LISTED RECORDS:

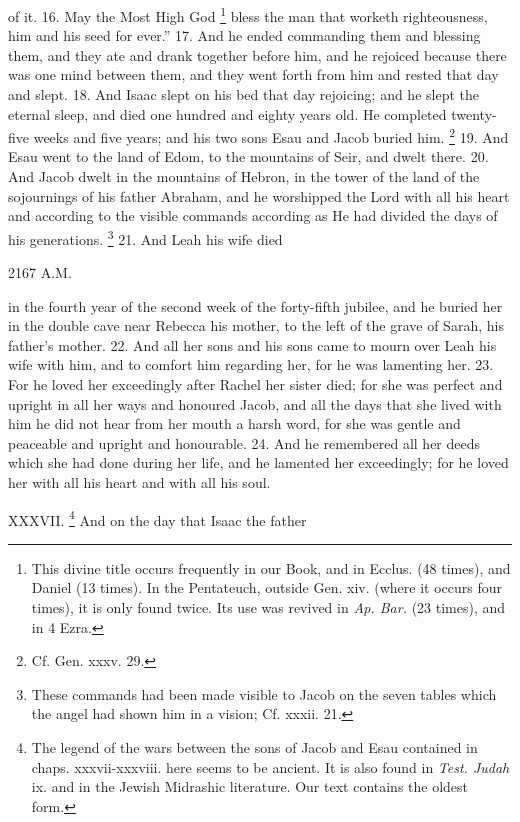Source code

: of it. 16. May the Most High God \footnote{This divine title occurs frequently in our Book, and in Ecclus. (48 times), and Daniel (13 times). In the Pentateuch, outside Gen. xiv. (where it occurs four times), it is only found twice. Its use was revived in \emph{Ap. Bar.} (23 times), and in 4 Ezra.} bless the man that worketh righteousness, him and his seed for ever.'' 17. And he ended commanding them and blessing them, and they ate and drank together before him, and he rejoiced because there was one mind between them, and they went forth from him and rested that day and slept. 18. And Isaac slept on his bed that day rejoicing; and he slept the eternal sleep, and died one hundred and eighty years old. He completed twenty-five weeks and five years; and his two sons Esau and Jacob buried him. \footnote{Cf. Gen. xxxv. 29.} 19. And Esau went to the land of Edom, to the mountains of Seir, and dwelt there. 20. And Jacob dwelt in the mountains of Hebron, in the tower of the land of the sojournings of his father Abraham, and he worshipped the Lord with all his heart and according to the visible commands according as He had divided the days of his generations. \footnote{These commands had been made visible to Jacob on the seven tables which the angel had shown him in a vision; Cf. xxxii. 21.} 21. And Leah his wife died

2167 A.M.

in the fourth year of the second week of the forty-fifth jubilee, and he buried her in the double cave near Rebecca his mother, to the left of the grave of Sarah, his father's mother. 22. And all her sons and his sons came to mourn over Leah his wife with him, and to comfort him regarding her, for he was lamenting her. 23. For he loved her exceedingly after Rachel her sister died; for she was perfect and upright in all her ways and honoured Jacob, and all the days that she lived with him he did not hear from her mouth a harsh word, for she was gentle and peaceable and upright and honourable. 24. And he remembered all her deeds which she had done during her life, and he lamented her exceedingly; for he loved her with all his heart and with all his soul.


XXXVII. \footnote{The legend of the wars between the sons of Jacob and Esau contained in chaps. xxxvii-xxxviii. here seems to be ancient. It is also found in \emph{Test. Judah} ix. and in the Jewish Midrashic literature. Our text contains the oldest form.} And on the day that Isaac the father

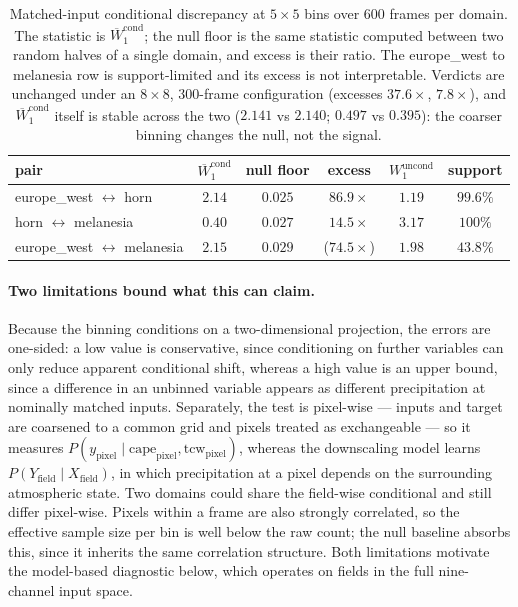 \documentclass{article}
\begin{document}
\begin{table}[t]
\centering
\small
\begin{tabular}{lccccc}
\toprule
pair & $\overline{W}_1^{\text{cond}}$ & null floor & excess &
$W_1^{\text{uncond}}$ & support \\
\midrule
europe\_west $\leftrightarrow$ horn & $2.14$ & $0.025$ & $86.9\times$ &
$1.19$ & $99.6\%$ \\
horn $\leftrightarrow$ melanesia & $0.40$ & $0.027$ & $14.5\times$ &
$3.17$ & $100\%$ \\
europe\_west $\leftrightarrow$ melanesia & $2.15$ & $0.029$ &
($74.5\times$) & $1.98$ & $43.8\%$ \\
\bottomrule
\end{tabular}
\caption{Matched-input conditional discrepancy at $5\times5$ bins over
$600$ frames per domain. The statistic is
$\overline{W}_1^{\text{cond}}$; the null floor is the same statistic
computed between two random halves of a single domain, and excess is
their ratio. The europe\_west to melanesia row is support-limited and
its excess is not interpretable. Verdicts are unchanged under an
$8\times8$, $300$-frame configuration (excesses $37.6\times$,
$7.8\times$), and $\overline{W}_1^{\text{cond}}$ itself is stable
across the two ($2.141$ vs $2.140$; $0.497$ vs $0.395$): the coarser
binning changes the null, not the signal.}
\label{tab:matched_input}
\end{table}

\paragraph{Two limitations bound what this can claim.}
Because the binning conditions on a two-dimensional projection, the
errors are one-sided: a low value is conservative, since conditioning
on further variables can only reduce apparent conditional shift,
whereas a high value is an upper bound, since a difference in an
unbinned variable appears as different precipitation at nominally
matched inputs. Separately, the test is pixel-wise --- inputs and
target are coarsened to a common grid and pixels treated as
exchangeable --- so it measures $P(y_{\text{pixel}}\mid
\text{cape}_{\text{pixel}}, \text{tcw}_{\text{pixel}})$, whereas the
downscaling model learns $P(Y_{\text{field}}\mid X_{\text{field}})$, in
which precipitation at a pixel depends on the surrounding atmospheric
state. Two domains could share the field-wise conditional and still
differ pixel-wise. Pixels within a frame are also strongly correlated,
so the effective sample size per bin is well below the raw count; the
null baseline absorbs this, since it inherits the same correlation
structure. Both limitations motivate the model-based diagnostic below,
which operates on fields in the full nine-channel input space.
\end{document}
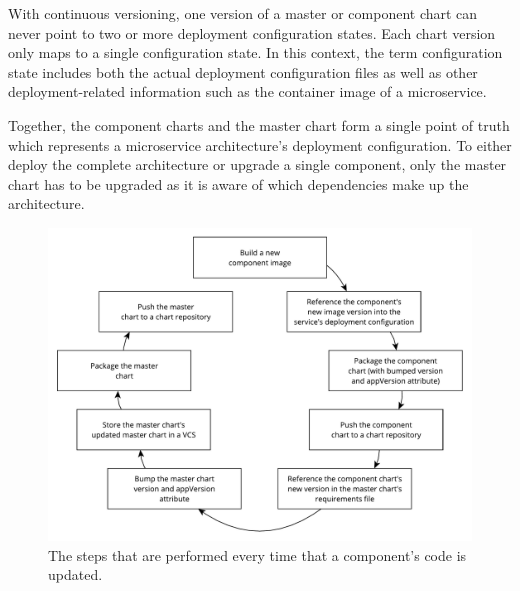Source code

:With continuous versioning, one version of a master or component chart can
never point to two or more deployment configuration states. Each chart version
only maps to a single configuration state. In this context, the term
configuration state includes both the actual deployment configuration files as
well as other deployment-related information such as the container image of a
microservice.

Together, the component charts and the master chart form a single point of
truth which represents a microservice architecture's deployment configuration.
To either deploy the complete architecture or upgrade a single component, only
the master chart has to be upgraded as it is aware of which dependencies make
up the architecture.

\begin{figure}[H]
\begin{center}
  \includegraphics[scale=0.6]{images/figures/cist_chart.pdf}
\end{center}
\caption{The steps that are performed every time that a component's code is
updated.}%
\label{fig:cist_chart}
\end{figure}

TASK GOAL:
Skipping the pictures, transcribe each line above exactly as it appears.

FINISHED TASK:
Source code

: of it. 16. May the Most High God \footnote{This divine title occurs frequently in our Book, and in Ecclus. (48 times), and Daniel (13 times). In the Pentateuch, outside Gen. xiv. (where it occurs four times), it is only found twice. Its use was revived in \emph{Ap. Bar.} (23 times), and in 4 Ezra.} bless the man that worketh righteousness, him and his seed for ever.'' 17. And he ended commanding them and blessing them, and they ate and drank together before him, and he rejoiced because there was one mind between them, and they went forth from him and rested that day and slept. 18. And Isaac slept on his bed that day rejoicing; and he slept the eternal sleep, and died one hundred and eighty years old. He completed twenty-five weeks and five years; and his two sons Esau and Jacob buried him. \footnote{Cf. Gen. xxxv. 29.} 19. And Esau went to the land of Edom, to the mountains of Seir, and dwelt there. 20. And Jacob dwelt in the mountains of Hebron, in the tower of the land of the sojournings of his father Abraham, and he worshipped the Lord with all his heart and according to the visible commands according as He had divided the days of his generations. \footnote{These commands had been made visible to Jacob on the seven tables which the angel had shown him in a vision; Cf. xxxii. 21.} 21. And Leah his wife died

2167 A.M.

in the fourth year of the second week of the forty-fifth jubilee, and he buried her in the double cave near Rebecca his mother, to the left of the grave of Sarah, his father's mother. 22. And all her sons and his sons came to mourn over Leah his wife with him, and to comfort him regarding her, for he was lamenting her. 23. For he loved her exceedingly after Rachel her sister died; for she was perfect and upright in all her ways and honoured Jacob, and all the days that she lived with him he did not hear from her mouth a harsh word, for she was gentle and peaceable and upright and honourable. 24. And he remembered all her deeds which she had done during her life, and he lamented her exceedingly; for he loved her with all his heart and with all his soul.


XXXVII. \footnote{The legend of the wars between the sons of Jacob and Esau contained in chaps. xxxvii-xxxviii. here seems to be ancient. It is also found in \emph{Test. Judah} ix. and in the Jewish Midrashic literature. Our text contains the oldest form.} And on the day that Isaac the father

 \documentclass{article}
\begin{document}
\begin{table}[t]
\centering
\small
\begin{tabular}{lccccc}
\toprule
pair & $\overline{W}_1^{\text{cond}}$ & null floor & excess &
$W_1^{\text{uncond}}$ & support \\
\midrule
europe\_west $\leftrightarrow$ horn & $2.14$ & $0.025$ & $86.9\times$ &
$1.19$ & $99.6\%$ \\
horn $\leftrightarrow$ melanesia & $0.40$ & $0.027$ & $14.5\times$ &
$3.17$ & $100\%$ \\
europe\_west $\leftrightarrow$ melanesia & $2.15$ & $0.029$ &
($74.5\times$) & $1.98$ & $43.8\%$ \\
\bottomrule
\end{tabular}
\caption{Matched-input conditional discrepancy at $5\times5$ bins over
$600$ frames per domain. The statistic is
$\overline{W}_1^{\text{cond}}$; the null floor is the same statistic
computed between two random halves of a single domain, and excess is
their ratio. The europe\_west to melanesia row is support-limited and
its excess is not interpretable. Verdicts are unchanged under an
$8\times8$, $300$-frame configuration (excesses $37.6\times$,
$7.8\times$), and $\overline{W}_1^{\text{cond}}$ itself is stable
across the two ($2.141$ vs $2.140$; $0.497$ vs $0.395$): the coarser
binning changes the null, not the signal.}
\label{tab:matched_input}
\end{table}

\paragraph{Two limitations bound what this can claim.}
Because the binning conditions on a two-dimensional projection, the
errors are one-sided: a low value is conservative, since conditioning
on further variables can only reduce apparent conditional shift,
whereas a high value is an upper bound, since a difference in an
unbinned variable appears as different precipitation at nominally
matched inputs. Separately, the test is pixel-wise --- inputs and
target are coarsened to a common grid and pixels treated as
exchangeable --- so it measures $P(y_{\text{pixel}}\mid
\text{cape}_{\text{pixel}}, \text{tcw}_{\text{pixel}})$, whereas the
downscaling model learns $P(Y_{\text{field}}\mid X_{\text{field}})$, in
which precipitation at a pixel depends on the surrounding atmospheric
state. Two domains could share the field-wise conditional and still
differ pixel-wise. Pixels within a frame are also strongly correlated,
so the effective sample size per bin is well below the raw count; the
null baseline absorbs this, since it inherits the same correlation
structure. Both limitations motivate the model-based diagnostic below,
which operates on fields in the full nine-channel input space.
\end{document}
Source code

:With continuous versioning, one version of a master or component chart can
never point to two or more deployment configuration states. Each chart version
only maps to a single configuration state. In this context, the term
configuration state includes both the actual deployment configuration files as
well as other deployment-related information such as the container image of a
microservice.

Together, the component charts and the master chart form a single point of
truth which represents a microservice architecture's deployment configuration.
To either deploy the complete architecture or upgrade a single component, only
the master chart has to be upgraded as it is aware of which dependencies make
up the architecture.

\begin{figure}[H]
\begin{center}
  \includegraphics[scale=0.6]{images/figures/cist_chart.pdf}
\end{center}
\caption{The steps that are performed every time that a component's code is
updated.}%
\label{fig:cist_chart}
\end{figure}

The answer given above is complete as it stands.